It's time for some opposition research.  Bolton Wanderers travel south to Watford this Saturday.  Over the past few days I have had the pleasure of speaking with the editor, designer, and Supreme Chancellor of www.forzawatford.com, Jamie Leah.  He was kind enough to answer all of my questions about his football club, and I will return this courtesy on his site later this week.  If you want to hear more of Jamie's insight, you can follow him on Twitter, where he is @thisisjamieleah.  For general info about Watford FC, you can follow @forzawatford.

Who is Watford's best player, and what danger will he pose to Bolton Wanderers on August 9th?

Almen Abdi, who won Watford's 2012-13 Player of the Season award before missing the majority of the 2013-14 campaign with a knee injury, will be welcomed back with open arms.

Since his arrival at Vicarage Road, Abdi has been metronomic in the middle of the park, pulling the strings (and opposition defenders) from the midfield.
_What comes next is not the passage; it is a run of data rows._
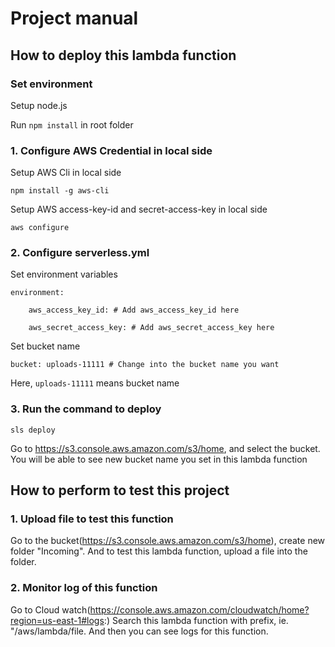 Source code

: # Project manual
## How to deploy this lambda function

### Set environment

Setup node.js

Run `npm install` in root folder

### 1. Configure AWS Credential in local side
Setup AWS Cli in local side

`npm install -g aws-cli`

Setup AWS access-key-id and secret-access-key in local side

`aws configure`

### 2. Configure serverless.yml

Set environment variables

`environment:`

`    aws_access_key_id: # Add aws_access_key_id here`

`    aws_secret_access_key: # Add aws_secret_access_key here`

Set bucket name

`bucket: uploads-11111 # Change into the bucket name you want`

Here, `uploads-11111` means bucket name

### 3. Run the command to deploy

`sls deploy`

Go to https://s3.console.aws.amazon.com/s3/home, and select the bucket.
You will be able to see new bucket name you set in this lambda function

## How to perform to test this project

### 1. Upload file to test this function

Go to the bucket(https://s3.console.aws.amazon.com/s3/home),
create new folder "Incoming".
And to test this lambda function, upload a file into the folder.

### 2. Monitor log of this function

Go to Cloud watch(https://console.aws.amazon.com/cloudwatch/home?region=us-east-1#logs:)
Search this lambda function with prefix, ie. "/aws/lambda/file.
And then you can see logs for this function.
Most of our attacking play tends to go through the Swiss midfielder and during his absence last season, the side often seemed flat and uninspired.

We all know Watford has an Italian connection, but how does it actually work?
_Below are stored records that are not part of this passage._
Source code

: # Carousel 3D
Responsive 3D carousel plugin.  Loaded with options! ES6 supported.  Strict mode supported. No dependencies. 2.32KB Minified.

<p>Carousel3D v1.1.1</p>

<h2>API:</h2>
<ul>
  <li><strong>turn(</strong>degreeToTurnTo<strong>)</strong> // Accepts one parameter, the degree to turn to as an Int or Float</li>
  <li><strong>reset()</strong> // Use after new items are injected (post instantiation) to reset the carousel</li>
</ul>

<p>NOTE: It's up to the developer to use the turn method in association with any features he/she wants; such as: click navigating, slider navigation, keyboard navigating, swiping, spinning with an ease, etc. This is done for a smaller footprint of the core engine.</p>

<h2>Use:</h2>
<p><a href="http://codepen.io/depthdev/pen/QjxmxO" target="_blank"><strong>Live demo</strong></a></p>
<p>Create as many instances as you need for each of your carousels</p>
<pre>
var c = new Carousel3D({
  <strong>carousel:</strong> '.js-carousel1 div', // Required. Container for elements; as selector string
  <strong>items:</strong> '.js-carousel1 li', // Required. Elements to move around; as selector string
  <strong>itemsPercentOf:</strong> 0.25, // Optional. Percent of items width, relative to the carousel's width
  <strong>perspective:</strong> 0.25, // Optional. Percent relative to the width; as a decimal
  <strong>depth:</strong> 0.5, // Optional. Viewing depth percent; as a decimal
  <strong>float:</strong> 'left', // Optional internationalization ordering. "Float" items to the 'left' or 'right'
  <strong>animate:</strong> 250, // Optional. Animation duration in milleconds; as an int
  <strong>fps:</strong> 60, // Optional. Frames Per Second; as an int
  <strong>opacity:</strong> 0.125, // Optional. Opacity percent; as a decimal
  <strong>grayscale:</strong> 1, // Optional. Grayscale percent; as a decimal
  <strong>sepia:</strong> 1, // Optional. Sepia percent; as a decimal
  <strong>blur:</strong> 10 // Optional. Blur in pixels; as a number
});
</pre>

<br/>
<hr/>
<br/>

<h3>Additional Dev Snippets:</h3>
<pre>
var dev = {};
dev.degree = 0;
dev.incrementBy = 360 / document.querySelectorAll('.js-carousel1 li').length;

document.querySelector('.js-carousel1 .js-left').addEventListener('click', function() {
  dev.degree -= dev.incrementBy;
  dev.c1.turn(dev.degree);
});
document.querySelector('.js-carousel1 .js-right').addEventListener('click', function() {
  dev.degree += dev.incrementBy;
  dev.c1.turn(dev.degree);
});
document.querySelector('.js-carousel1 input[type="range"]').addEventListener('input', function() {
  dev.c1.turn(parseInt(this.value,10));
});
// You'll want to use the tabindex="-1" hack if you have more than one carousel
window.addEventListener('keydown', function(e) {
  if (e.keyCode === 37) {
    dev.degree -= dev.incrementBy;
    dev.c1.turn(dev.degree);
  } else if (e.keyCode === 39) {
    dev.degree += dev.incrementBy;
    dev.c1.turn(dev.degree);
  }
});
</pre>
Our Italian owners, the Pozzo family, also own Serie A side Udinese and La Liga outfit Granada, which enables the club to take advantage of a global scouting network that has previously brought the likes of Alexis Sanchez and Juan Cuadrado to Europe.

Their ownership has allowed Watford to bring players in of a much higher standard than they could hope for under the previous regime and, what's more, these additions are effectively free.

While the club is often criticised for utilising this alternative method, it is worth noting that the Pozzos saved the club from the brink of administration and have spent money to improve both the stadium and the training facilities, all while other owners spend beyond their club's means, building up massive debts in the process.

Marvin Sordell seemingly fell to pieces when he moved to Bolton, and went to Burnley this summer for a fraction of what we paid you for him. Were there warning signs when he was with you guys?

Sordell certainly had talent, enough to make it in the Premier League, but he was very inconsistent for Watford. In terms of warning signs, the mental aspect of his game was noticeably weak.

If he started a game well or was confident the goals would flow, but if he had a bad day he had a tendency to let it affect him.

A notable example of this was the 1-1 draw with Leeds United in 2011; he missed a great chance and then failed to convert a stoppage-time penalty, before Leeds went up the other end and scored their own penalty to equalise even later in the game. There were suggestions that he cried on the way off the pitch that day which may, to some, suggest that he was mentally frail. However, that may be a bit harsh given the situation.

So, yes, there were some warning signs but the talent was clearly there during his time at Vicarage Road. Former boss Sean Dyche might be the man to get the best out of him at Turf Moor.

What are the owners' expectations for the season? Do the fans feel this is realistic?

Watford's owners, the Pozzo family, have given head coach Giuseppe Sannino the tools he needs to get out of this division and I think fans feel that promotion is a realistic expectation ahead of the 2014-15 campaign .

The return of Matej Vydra and Daniel Tozser on loan and the additions of several experienced players mean that the Hornets are much better equipped to reach the Premier League this time around.

I think a top-six finish is a realistic - if not slightly conservative - prediction.